Cleveland sees clean energy as tool for climate change resiliency

The following excerpt is from an article by Kathiann M. Kowalski for the Energy News Network. To read the full article, please visit

Nicholas Rajkovich crisscrossed Cleveland on bicycle, tailed the entire time by what looked like a sideways glider rigged over his back wheel.

As the urban planner pedaled, the contraption at his back recorded second-by-second readings of temperatures, humidity, radiation and other variables.

The DIY mobile weather station helped Rajkovich, an assistant professor of architecture at the University at Buffalo, identify multiple urban heat islands — literal hot spots within the city where temperatures can be several degrees warmer than surrounding areas.

Rajkovich’s work is helping to inform a growing discussion in Cleveland about how the city and county can make sure its people and infrastructure are prepared for climate change.

Mitigation efforts can still avoid some of the worst impacts of climate change. But with the reality that some impacts are now inevitable, the focus on resilience is growing here and elsewhere.

Cleveland’s risks might not seem as dramatic as the sea level rise that threatens New York or the wildfires that will become more common out West, but the challenges will be nonetheless very real, said Matt Gray, Chief of Sustainability for the City of Cleveland.

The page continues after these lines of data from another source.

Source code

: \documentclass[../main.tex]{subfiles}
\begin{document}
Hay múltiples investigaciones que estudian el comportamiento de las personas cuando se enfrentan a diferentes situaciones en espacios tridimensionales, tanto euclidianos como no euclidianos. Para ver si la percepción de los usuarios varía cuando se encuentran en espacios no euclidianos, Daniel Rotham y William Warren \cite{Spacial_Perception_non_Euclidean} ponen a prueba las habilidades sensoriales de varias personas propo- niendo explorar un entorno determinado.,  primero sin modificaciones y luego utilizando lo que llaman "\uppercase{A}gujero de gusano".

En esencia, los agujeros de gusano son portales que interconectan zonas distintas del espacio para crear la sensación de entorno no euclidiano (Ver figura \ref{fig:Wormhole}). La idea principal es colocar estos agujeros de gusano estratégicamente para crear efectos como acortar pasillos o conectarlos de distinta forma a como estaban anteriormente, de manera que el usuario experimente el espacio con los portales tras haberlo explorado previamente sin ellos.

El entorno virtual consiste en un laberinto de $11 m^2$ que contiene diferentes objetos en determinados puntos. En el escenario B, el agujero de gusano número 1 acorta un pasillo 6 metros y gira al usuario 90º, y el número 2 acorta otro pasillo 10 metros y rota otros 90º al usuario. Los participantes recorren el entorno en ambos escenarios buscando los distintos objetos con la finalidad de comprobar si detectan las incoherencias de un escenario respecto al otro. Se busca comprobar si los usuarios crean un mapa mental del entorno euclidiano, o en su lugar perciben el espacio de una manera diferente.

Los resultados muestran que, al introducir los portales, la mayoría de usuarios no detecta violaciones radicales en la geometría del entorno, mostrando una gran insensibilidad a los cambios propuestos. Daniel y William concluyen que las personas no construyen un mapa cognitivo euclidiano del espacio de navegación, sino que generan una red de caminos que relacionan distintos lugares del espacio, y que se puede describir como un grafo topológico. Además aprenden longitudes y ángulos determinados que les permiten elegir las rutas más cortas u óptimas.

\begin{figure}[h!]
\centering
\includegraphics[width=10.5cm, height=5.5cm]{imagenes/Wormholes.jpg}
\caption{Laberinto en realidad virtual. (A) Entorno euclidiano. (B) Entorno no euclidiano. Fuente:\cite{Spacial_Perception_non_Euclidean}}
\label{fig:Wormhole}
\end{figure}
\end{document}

Northeast Ohio can expect more severe storms, heat waves, and flooding. It’ll see more days with poor air quality, and along with that more asthma attacks and other health problems. Hotter summers will strain the electric grid more often. The region’s climate will become “wetter, warmer and weirder,” Gray said.

Neighborhoods like the ones flagged as heat islands by Rajkovich could face greater risks if the grid isn’t equipped to handle increasing demands. Urban planners view weatherization, tree planting and distributed generation as tools to make a community more resilient.

“Climate change isn’t going to go away, and we need to address this,” said Director Mike Foley at Cuyahoga County’s Department of Sustainability.